Bahwa sebelum berlakunya UUPA terdapat dualisme hukum agraria di Indonesia yakni hukum agraria adat dan hukum agraria barat. Dualisme hukum agraria ini baru berakhir setelah berlakunya UUPA yakni sejak tanggal 24 September 1960 dan sejak itu untuk seluruh wilayah Republik Indonesia hanya ada satu hukum agraria, yaitu hukum agraria berdasarkan Undang-undang No. 5 tahun 1960 tentang peraturan dasar pokok-pokok agraria atau UUPA.
Unifikasi hukum tanah dalam UUPA berupaya melembagakan hak-hak atas tanah yang baru.

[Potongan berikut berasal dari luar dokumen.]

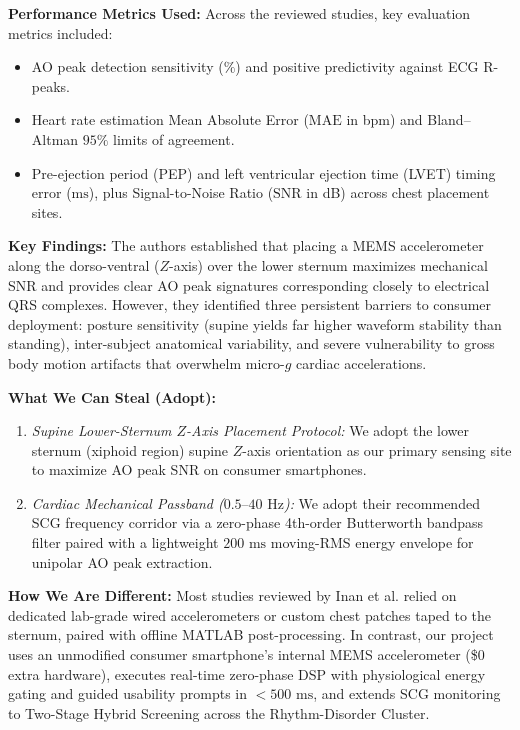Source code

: \textbf{Performance Metrics Used:} Across the reviewed studies, key evaluation metrics included:
\begin{itemize}
    \item AO peak detection sensitivity ($\%$) and positive predictivity against ECG R-peaks.
    \item Heart rate estimation Mean Absolute Error ($\text{MAE}$ in bpm) and Bland--Altman $95\%$ limits of agreement.
    \item Pre-ejection period (PEP) and left ventricular ejection time (LVET) timing error ($\text{ms}$), plus Signal-to-Noise Ratio ($\text{SNR}$ in dB) across chest placement sites.
\end{itemize}

\textbf{Key Findings:} The authors established that placing a MEMS accelerometer along the dorso-ventral ($Z$-axis) over the lower sternum maximizes mechanical SNR and provides clear AO peak signatures corresponding closely to electrical QRS complexes. However, they identified three persistent barriers to consumer deployment: posture sensitivity (supine yields far higher waveform stability than standing), inter-subject anatomical variability, and severe vulnerability to gross body motion artifacts that overwhelm micro-$g$ cardiac accelerations.

\textbf{What We Can Steal (Adopt):} 
\begin{enumerate}
    \item \textit{Supine Lower-Sternum $Z$-Axis Placement Protocol:} We adopt the lower sternum (xiphoid region) supine $Z$-axis orientation as our primary sensing site to maximize AO peak SNR on consumer smartphones.
    \item \textit{Cardiac Mechanical Passband ($0.5\text{--}40\text{ Hz}$):} We adopt their recommended SCG frequency corridor via a zero-phase 4th-order Butterworth bandpass filter paired with a lightweight $200\text{ ms}$ moving-RMS energy envelope for unipolar AO peak extraction.
\end{enumerate}

\textbf{How We Are Different:} Most studies reviewed by Inan et al. relied on dedicated lab-grade wired accelerometers or custom chest patches taped to the sternum, paired with offline MATLAB post-processing. In contrast, our project uses an unmodified consumer smartphone's internal MEMS accelerometer (\$0 extra hardware), executes real-time zero-phase DSP with physiological energy gating and guided usability prompts in $< 500\text{ ms}$, and extends SCG monitoring to Two-Stage Hybrid Screening across the Rhythm-Disorder Cluster.

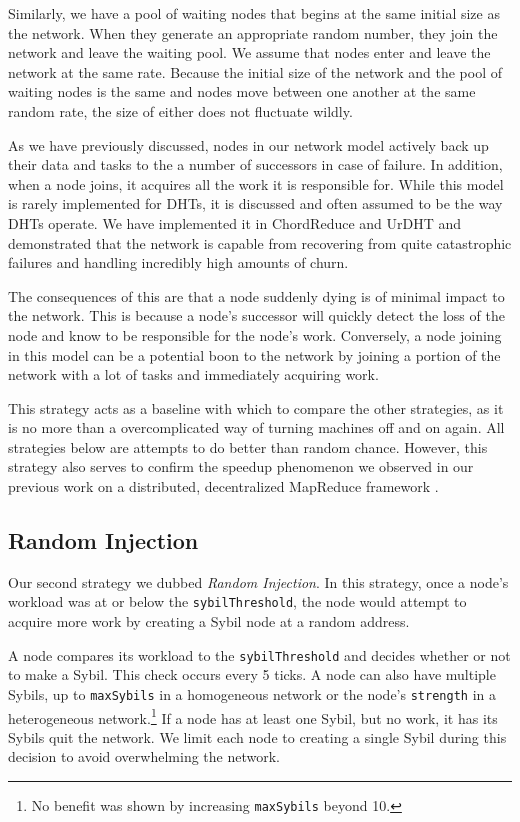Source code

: \documentclass[11pt,conference]{IEEEtran}
\begin{document}
Similarly, we have a pool of waiting nodes that begins at the same initial size as the network.
When they generate an appropriate random number, they join the network and leave the waiting pool.
We assume that nodes enter and leave the network at the same rate.
Because the initial size of the network and the pool of waiting nodes is the same and nodes move between one another at the same random rate, the size of either does not fluctuate wildly.

As we have previously discussed, nodes in our network model actively back up their data and tasks to the a number of successors in case of failure.
In addition, when a node joins, it acquires all the work it is responsible for.
While this model is rarely implemented for DHTs, it is discussed \cite{kademlia} and often assumed to be the way DHTs operate. 
We have implemented it in ChordReduce\cite{chordreduce} and UrDHT\cite{urdht} and demonstrated that the network is capable from recovering from quite catastrophic failures and handling incredibly high amounts of churn.

The consequences of this are that a node suddenly dying is of minimal impact to the network.
This is because a node's successor will quickly detect the loss of the node and know to be responsible for the node's work.
Conversely, a node joining in this model can be a potential boon to the network by joining a portion of the network with a lot of tasks and immediately acquiring work.

This strategy acts as a baseline with which to compare the other strategies, as it is no more than a overcomplicated way of turning machines off and on again. 
All strategies below are attempts to do better than random chance.
However, this strategy also serves to confirm the speedup phenomenon we observed in our previous work on a distributed, decentralized MapReduce framework \cite{chordreduce}.

\subsection{Random Injection}
\label{sec:strat-randomInject}
Our second strategy we dubbed \textit{Random Injection}.
In this strategy, once a node's workload was at or below the \texttt{sybilThreshold}, the node would attempt to acquire more work by creating a Sybil node at a random address.

A node compares its workload to the \texttt{sybilThreshold} and decides whether or not to make a Sybil.
This check occurs every 5 ticks.
A node can also have multiple Sybils, up to \texttt{maxSybils} in a homogeneous network or the node's \texttt{strength} in a heterogeneous network.\footnote{No benefit was shown by increasing \texttt{maxSybils} beyond 10.}
If a node has at least one Sybil, but no work, it has its Sybils quit the network.
We limit each node to creating a single Sybil during this decision to avoid overwhelming the network.
\end{document}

Pembentukan Hukum Tanah Nasional kemudian diikuti dengan dikeluarkannya berbagai peraturan perundang-undangan baru. Hasilnya, hak-hak atas tanah yang baru dapat dibuat dalam hierarki yang berjenjang.
Hukum Agraria/Tanah hanya mengatur segi tertentu dari agrararia/tanah itu sendiri, yakni menyangkut Hak Penguasaan atas Sumberdaya Agraria (HPAA) atau Hak Penguasaan Atas Tanah (HPAT).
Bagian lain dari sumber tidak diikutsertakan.